Cook and Levin discovered that some of the problems that exhibit such easy checkability have the property that every other easily checkable problem can be expressed as versions of them. If there were a tractable method that could, for example, be used to find whether there is a route by which to make exactly one visit to every station on any given subway network, then that method could be adapted to show, for any possible map of the world, whether there is a way to color that map using only three colors so that no territories with a common border share a color. The opposite also holds: A method for checking the three-colorability of maps could be used to check the visitability of subway networks. And if there were a tractable method for either one of these problems, then it could be also applied to all of the other problems for which proposed solutions can easily be checked. The problems that have this property are said to be NP-hard.

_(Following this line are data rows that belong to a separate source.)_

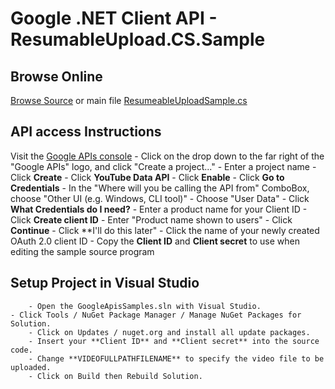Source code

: # Google .NET Client API - ResumableUpload.CS.Sample

## Browse Online
[Browse Source](https://github.com/google/google-api-dotnet-client-samples) or main file [ResumeableUploadSample.cs](https://github.com/google/google-api-dotnet-client-samples/blob/master/ResumableUpload.CS.Sample/ResumeableUploadSample.cs)
 
## API access Instructions

Visit the [Google APIs console](https://code.google.com/apis/console/)
	- Click on the drop down to the far right of the "Google APIs" logo, and click "Create a project..." 
	- Enter a project name
	- Click **Create**
	- Click **YouTube Data API**
	- Click **Enable**
	- Click **Go to Credentials** 
	- In the "Where will you be calling the API from" ComboBox, choose "Other UI (e.g. Windows, CLI tool)"
	- Choose "User Data"
	- Click **What Credentials do I need?**
	- Enter a product name for your Client ID
	- Click **Create client ID**
	- Enter "Product name shown to users"
	- Click **Continue**
	- Click **I'll do this later"
	- Click the name of your newly created OAuth 2.0 client ID
	- Copy the **Client ID** and **Client secret** to use when editing the sample source program

## Setup Project in Visual Studio
        - Open the GoogleApisSamples.sln with Visual Studio.
	- Click Tools / NuGet Package Manager / Manage NuGet Packages for Solution.
        - Click on Updates / nuget.org and install all update packages.
        - Insert your **Client ID** and **Client secret** into the source code.
        - Change **VIDEOFULLPATHFILENAME** to specify the video file to be uploaded.
        - Click on Build then Rebuild Solution.




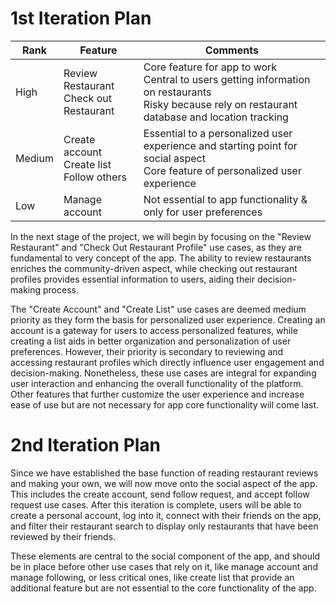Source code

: # 1st Iteration Plan

| Rank   | Feature                                              | Comments                                                                                                                                                     |
|--------|------------------------------------------------------|--------------------------------------------------------------------------------------------------------------------------------------------------------------|
| High   | Review Restaurant <br/> Check out Restaurant         | Core feature for app to work <br/> Central to users getting information on restaurants <br/> Risky because rely on restaurant database and location tracking |
| Medium | Create account <br/> Create list <br/> Follow others | Essential to a personalized user experience and starting point for social aspect <br/> Core feature of personalized user experience                          |
| Low    | Manage account                                       | Not essential to app functionality & only for user preferences                                                                                               |

In the next stage of the project, we will begin by focusing on the "Review Restaurant" and 
"Check Out Restaurant Profile" use cases, as they are fundamental to very 
concept of the app. The ability to review restaurants enriches the community-driven 
aspect, while checking out restaurant profiles provides essential information to 
users, aiding their decision-making process. 

The "Create Account" and "Create List" use cases are deemed 
medium priority as they form the basis for personalized user experience. 
Creating an account is a gateway for users to access personalized features, 
while creating a list aids in better organization and personalization of user 
preferences. However, their priority is secondary to reviewing and accessing 
restaurant profiles which directly influence user engagement and decision-making.
Nonetheless, these use cases are integral for expanding user interaction and
enhancing the overall functionality of the platform. Other features that 
further customize the user experience and increase ease of use but are not 
necessary for app core functionality will come last.

# 2nd Iteration Plan

Since we have established the base function of reading restaurant reviews and making your own, 
we will now move onto the social aspect of the app. This includes the create account, send
follow request, and accept follow request use cases. After this iteration is complete, users
will be able to create a personal account, log into it, connect with their friends on the app, 
and filter their restaurant search to display only restaurants that have been reviewed by their friends.

These elements are central to the social component of the app, and should be in place before other use
cases that rely on it, like manage account and manage following, or less critical ones, like create list 
that provide an additional feature but are not essential to the core functionality of the app.
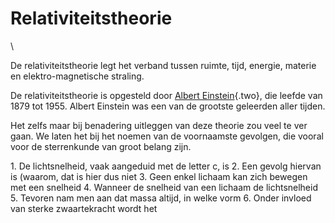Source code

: # Relativiteitstheorie

\

De relativiteitstheorie legt het verband tussen ruimte, tijd, energie,
materie en elektro-magnetische straling.

De relativiteitstheorie is opgesteld door [Albert
Einstein](albert%20e.html){.two}, die leefde van 1879 tot 1955. Albert
Einstein was een van de grootste geleerden aller tijden.

Het zelfs maar bij benadering uitleggen van deze theorie zou veel te ver
gaan. We laten het bij het noemen van de voornaamste gevolgen, die
vooral voor de sterrenkunde van groot belang zijn.

1\. De lichtsnelheid, vaak aangeduid met de letter c, is 2. Een gevolg
hiervan is (waarom, dat is hier dus niet 3. Geen enkel lichaam kan zich
bewegen met een snelheid 4. Wanneer de snelheid van een lichaam de
lichtsnelheid 5. Tevoren nam men aan dat massa altijd, in welke vorm 6.
Onder invloed van sterke zwaartekracht wordt het
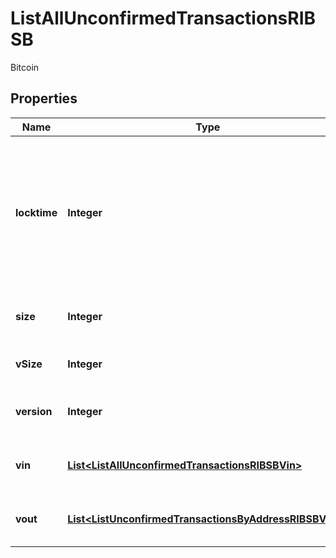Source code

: 

# ListAllUnconfirmedTransactionsRIBSB

Bitcoin

## Properties

Name | Type | Description | Notes
------------ | ------------- | ------------- | -------------
**locktime** | **Integer** | Represents the locktime on the transaction on the specific blockchain, i.e. the blockheight at which the transaction is valid. | 
**size** | **Integer** | Represents the total size of this transaction. | 
**vSize** | **Integer** | Defines the transaction&#39;s virtual size. | 
**version** | **Integer** | Defines the version of the transaction. | 
**vin** | [**List&lt;ListAllUnconfirmedTransactionsRIBSBVin&gt;**](ListAllUnconfirmedTransactionsRIBSBVin.md) | Represents the transaction inputs. | 
**vout** | [**List&lt;ListUnconfirmedTransactionsByAddressRIBSBVout&gt;**](ListUnconfirmedTransactionsByAddressRIBSBVout.md) | Represents the transaction outputs. | 



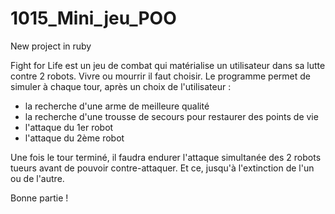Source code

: # 1015_Mini_jeu_POO
New project in ruby

Fight for Life est un jeu de combat qui matérialise un utilisateur dans sa lutte contre 2 robots. Vivre ou mourrir il faut choisir.
Le programme permet de simuler à chaque tour, après un choix de l'utilisateur : 
- la recherche d'une arme de meilleure qualité 
- la recherche d'une trousse de secours pour restaurer des points de vie 
- l'attaque du 1er robot 
- l'attaque du 2ème robot

Une fois le tour terminé, il faudra endurer l'attaque simultanée des 2 robots tueurs avant de pouvoir contre-attaquer. 
Et ce, jusqu'à l'extinction de l'un ou de l'autre.

Bonne partie !
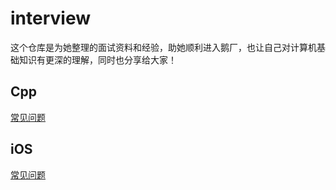 # interview

这个仓库是为她整理的面试资料和经验，助她顺利进入鹅厂，也让自己对计算机基础知识有更深的理解，同时也分享给大家！

## Cpp

[常见问题](./cpp.md)

## iOS

[常见问题](./iOS.md)
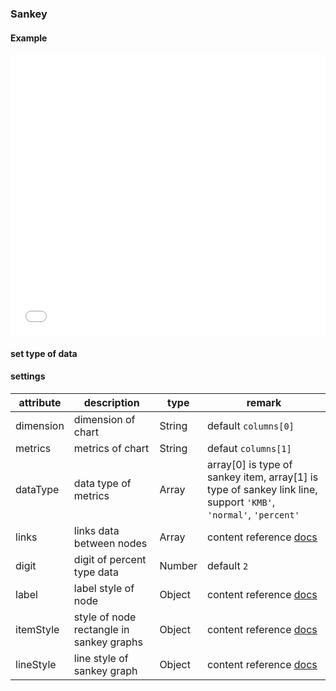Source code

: ### Sankey

#### Example

<iframe width="100%" height="450" src="//jsfiddle.net/vue_echarts/5cLhkv9a/2/embedded/result,html,js/?bodyColor=fff" allowfullscreen="allowfullscreen" frameborder="0"></iframe>

#### set type of data

<vuep template="#set-data-type"></vuep>

<script v-pre type="text/x-template" id="set-data-type">
<template>
  <ve-sankey :data="chartData" :settings="chartSettings"></ve-sankey>
</template>

<script>
  export default {
    created: function () {
      this.chartData = {
        columns: ['page', 'pv'],
        rows: [
          { 'page': 'front', 'pv': 100000 },
          { 'page': 'list-a', 'pv': 20000 },
          { 'page': 'list-b', 'pv': 80000 },
          { 'page': 'content-a-1', 'pv': 10000 },
          { 'page': 'content-a-2', 'pv': 10000 },
          { 'page': 'content-b-1', 'pv': 60000 },
          { 'page': 'content-b-2', 'pv': 20000 }
        ]
      }
      this.chartSettings = {
        links: [
          { source: 'front', target: 'list-a', value: 0.5 },
          { source: 'front', target: 'list-b', value: 0.5 },
          { source: 'list-a', target: 'content-a-1', value: 0.1 },
          { source: 'list-a', target: 'content-a-2', value: 0.4 },
          { source: 'list-b', target: 'content-b-1', value: 0.2 },
          { source: 'list-b', target: 'content-b-2', value: 0.3 }
        ],
        dataType: ['KMB', 'percent']
      }
    }
  }
</script>
</script>



#### settings

| attribute | description | type | remark |
| --- | --- | --- | --- |
| dimension | dimension of chart | String | default `columns[0]` |
| metrics | metrics of chart | String | defaut `columns[1]` |
| dataType | data type of metrics | Array | array[0] is type of sankey item, array[1] is type of sankey link line, support `'KMB'`, `'normal'`, `'percent'` |
| links | links data between nodes | Array | content reference [docs](http://ecomfe.github.io/echarts-doc/public/en/option.html#series-sankey.links) |
| digit | digit of percent type data | Number | default `2` |
| label | label style of node | Object | content reference [docs](http://ecomfe.github.io/echarts-doc/public/en/option.html#series-sankey.label) |
| itemStyle | style of node rectangle in sankey graphs | Object | content reference [docs](http://ecomfe.github.io/echarts-doc/public/en/option.html#series-sankey.itemStyle) |
| lineStyle | line style of sankey graph | Object | content reference [docs](http://ecomfe.github.io/echarts-doc/public/en/option.html#series-sankey.lineStyle) |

The terminology that theoretical computer scientists use to describe the problems that exhibit such properties can be rather opaque. Here, unlike in the parts of cognitive science that take their terminology from linguistics, NP stands for nondeterministic polynomial. To understand what this means, consider first what computer scientists mean when they say that some function is “in P” (with “P” here standing for “polynomial”). By “being in P,” they mean that two conditions are jointly satisfied. Firstly, they mean that there exists some algorithm that is guaranteed to arrive at the output of that function when given any one of its possible inputs. Secondly, they mean that that algorithm is guaranteed to complete this operation in a number of steps that is never greater than something on the order of Nk, where N is a measure of the size of the particular input that has been given and k is some integer. If this k is sufficiently small then for a function to be in P is for there to be a not-too-onerous route from inputs to outputs. (But this need for sufficient smallness is not built into P’s official definition.)
The class NP is best understood by considering the way in which being in NP contrasts with being in P. As compared to saying that a function is in P, saying that it is in NP makes what seems, on the face of it, to be a much weaker claim: It is to say, not that there is a not-too-onerous route from the function’s inputs to its outputs, but that there exists some other piece of information that one might have been given (perhaps merely by chance—hence, nondeterministic) such that, if one had somehow been given this other piece of information, there would have been a not-too-onerous route by which one could have used it to establish with certainty what this function’s output should be for the input in question.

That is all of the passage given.